The Jet Ski was coming back. In the weak starlight, it was utterly invisible except for the pale, shimmering rooster tail ejected by the impeller from the rear nozzle. I feared for the safety of the loon we’d just heard.

But the personal watercraft turned sharply before it came within range of the dock lights, made a tight ninety-degree turn, and zipped off toward deeper water. It was headed for a humpbacked shadow a half mile or so out. Neil had earlier identified the wooded islet as Mouse Island.

I held my breath, waiting for the wake to arrive. When it finally reached us, the waves caused the floating dock to buckle so that we staggered against each other like the drunken newlyweds from Charley’s story.

The fenders cushioning the pontoon boat from the dock rubbed and squeaked. In my peripheral vision, I saw Charley’s moored float-plane rocking. It was an amphibious model, equipped with both floats and retractable wheels, that could land as easily on water as on land.

“Let it go, Mike,” Stacey said as I glared at the retreating Jet Ski. “For me.”

“OK.”

She took my arm as if we were preparing to walk down an aisle. “If we don’t go back inside soon, they’re going to wonder if we’re shtupping.”

Shtupping?”

I allowed myself to be pulled back to our party. We’d made it down the dock and had reentered the festive glow of the house when we heard the collision on the lake.

 

2

The noise was more of a percussive thump rather than the explosion of fiberglass and metal you might expect from a motorboat striking a hard object at fifty miles per hour. If Stacey and I hadn’t spent so much time on the water, we might have failed to read significance in that vague thud.

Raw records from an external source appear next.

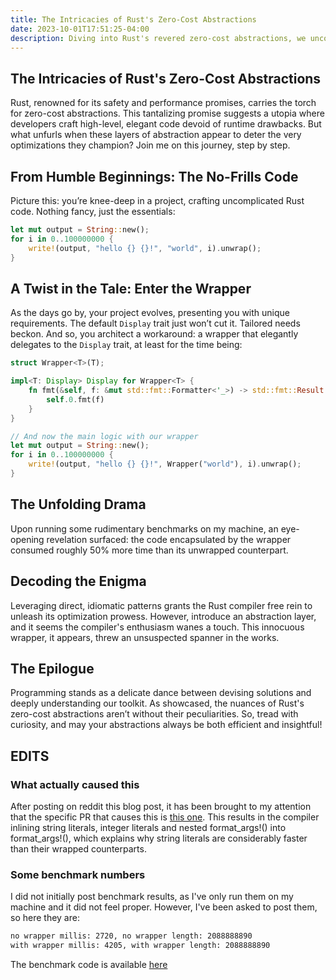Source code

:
 ```yaml
---
title: The Intricacies of Rust's Zero-Cost Abstractions
date: 2023-10-01T17:51:25-04:00
description: Diving into Rust's revered zero-cost abstractions, we uncover a curious interplay between elegant code and optimization quirks. Through simple examples and intuitive explanations, this post unravels how even a minor layer of abstraction might sway the compiler's optimizations. Join us on this explorative journey, where we decode the nuances of Rust and the delicate dance of performance.
---
```

## The Intricacies of Rust's Zero-Cost Abstractions

Rust, renowned for its safety and performance promises, carries the torch for zero-cost abstractions. This tantalizing promise suggests a utopia where developers craft high-level, elegant code devoid of runtime drawbacks. But what unfurls when these layers of abstraction appear to deter the very optimizations they champion? Join me on this journey, step by step.

## From Humble Beginnings: The No-Frills Code

Picture this: you’re knee-deep in a project, crafting uncomplicated Rust code. Nothing fancy, just the essentials:

```rust
let mut output = String::new();
for i in 0..100000000 {
    write!(output, "hello {} {}!", "world", i).unwrap();
}
```

## A Twist in the Tale: Enter the Wrapper

As the days go by, your project evolves, presenting you with unique requirements. The default `Display` trait just won’t cut it. Tailored needs beckon. And so, you architect a workaround: a wrapper that elegantly delegates to the `Display` trait, at least for the time being:

```rust
struct Wrapper<T>(T);

impl<T: Display> Display for Wrapper<T> {
    fn fmt(&self, f: &mut std::fmt::Formatter<'_>) -> std::fmt::Result {
        self.0.fmt(f)
    }
}

// And now the main logic with our wrapper
let mut output = String::new();
for i in 0..100000000 {
    write!(output, "hello {} {}!", Wrapper("world"), i).unwrap();
}
```

## The Unfolding Drama

Upon running some rudimentary benchmarks on my machine, an eye-opening revelation surfaced: the code encapsulated by the wrapper consumed roughly 50% more time than its unwrapped counterpart.

## Decoding the Enigma

Leveraging direct, idiomatic patterns grants the Rust compiler free rein to unleash its optimization prowess. However, introduce an abstraction layer, and it seems the compiler's enthusiasm wanes a touch. This innocuous wrapper, it appears, threw an unsuspected spanner in the works.

## The Epilogue

Programming stands as a delicate dance between devising solutions and deeply understanding our toolkit. As showcased, the nuances of Rust's zero-cost abstractions aren’t without their peculiarities. So, tread with curiosity, and may your abstractions always be both efficient and insightful!

## EDITS

### What actually caused this

After posting on reddit this blog post, it has been brought to my attention that the specific PR that causes
this is [this one](https://github.com/rust-lang/rust/pull/109999). This results in the compiler inlining string literals, integer literals and nested format_args!() into format_args!(), which explains why string literals are considerably faster than their wrapped counterparts.

### Some benchmark numbers

I did not initially post benchmark results, as I've only run them on my machine and it did not feel proper. However, I've been asked to post them, so here they are:

```bash
no wrapper millis: 2720, no wrapper length: 2088888890
with wrapper millis: 4205, with wrapper length: 2088888890
```

The benchmark code is available [here](https://github.com/Maaarcocr/non-zero-cost)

She turned back toward the lake. “One of them hit something!”

“A log, maybe?” I began striding toward the end of the dock. “I just hope it wasn’t a loon.”

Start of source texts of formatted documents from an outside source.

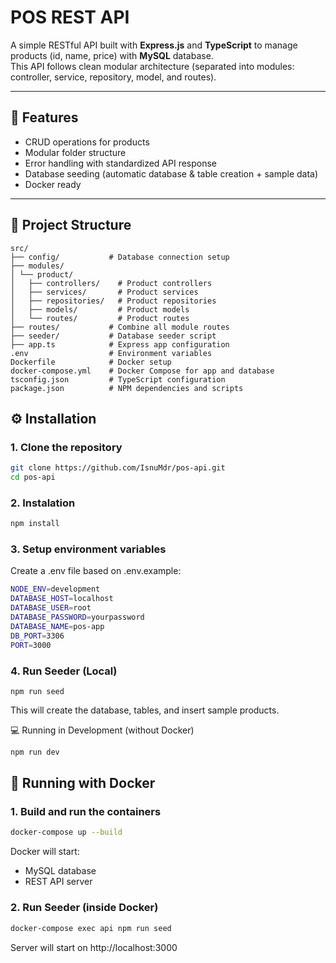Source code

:# POS REST API

A simple RESTful API built with **Express.js** and **TypeScript** to manage products (id, name, price) with **MySQL** database.  
This API follows clean modular architecture (separated into modules: controller, service, repository, model, and routes).

---

## 🚀 Features

- CRUD operations for products
- Modular folder structure
- Error handling with standardized API response
- Database seeding (automatic database & table creation + sample data)
- Docker ready

---

## 📁 Project Structure

```
src/
├── config/           # Database connection setup
├── modules/
│ └── product/
│   ├── controllers/    # Product controllers
│   ├── services/       # Product services
│   ├── repositories/   # Product repositories
│   ├── models/         # Product models
│   └── routes/         # Product routes
├── routes/           # Combine all module routes
├── seeder/           # Database seeder script
├── app.ts            # Express app configuration
.env                  # Environment variables
Dockerfile            # Docker setup
docker-compose.yml    # Docker Compose for app and database
tsconfig.json         # TypeScript configuration
package.json          # NPM dependencies and scripts
```

## ⚙️ Installation

### 1. Clone the repository

```bash
git clone https://github.com/IsnuMdr/pos-api.git
cd pos-api
```

### 2. Instalation

```bash
npm install
```

### 3. Setup environment variables

Create a .env file based on .env.example:

```bash
NODE_ENV=development
DATABASE_HOST=localhost
DATABASE_USER=root
DATABASE_PASSWORD=yourpassword
DATABASE_NAME=pos-app
DB_PORT=3306
PORT=3000
```

### 4. Run Seeder (Local)

```
npm run seed
```

This will create the database, tables, and insert sample products.

💻 Running in Development (without Docker)

```bash
npm run dev
```

## 🐳 Running with Docker

### 1. Build and run the containers

```bash
docker-compose up --build
```

Docker will start:

- MySQL database
- REST API server

### 2. Run Seeder (inside Docker)

```bash
docker-compose exec api npm run seed
```

Server will start on http://localhost:3000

The Jet Ski was nowhere to be seen, but it had no running lights to reveal its location. As far as I could discern, there was only a single motorboat in the middle of the lake, due south of Mouse Island. Its navigation lights were barely visible, but I could tell it was slowing to a stop.

“Could that boat have hit the Jet Ski?” Stacey asked.

“The crash would have been louder. Both boats would’ve gone spinning, and the Jet Ski would have broken apart.”

I worked in the Wildlife Crimes Investigation Division of the Maine Warden Service. My cases involved everything from busting poaching rings to solving hunting homicides to reconstructing boating accidents.

But before I’d become a warden investigator, I’d patrolled Sebago Lake, and one of my responsibilities was to police the considerable boat traffic that clogged the waters in the summer. I spent July and August writing dozens of tickets for speeding, safety violations, and boating while intoxicated.

Once I’d watched an Allison Grand Sport go airborne after it crashed into a swimming float off Frye’s Leap. This was in broad daylight: visibility unlimited. The driver tumbled into the water, none the worse for wear, being as loose as a marionette from drink. But his speedboat lodged in a stand of pines on Frye Island. It hung suspended in the branches ten feet in the air, with the engine still running. I remember looking up at the spinning prop and the vibrating bottom of the V-shaped hull. The state didn’t pay me enough to climb up there to switch off the ignition. That damned boat took forever to run out of gas.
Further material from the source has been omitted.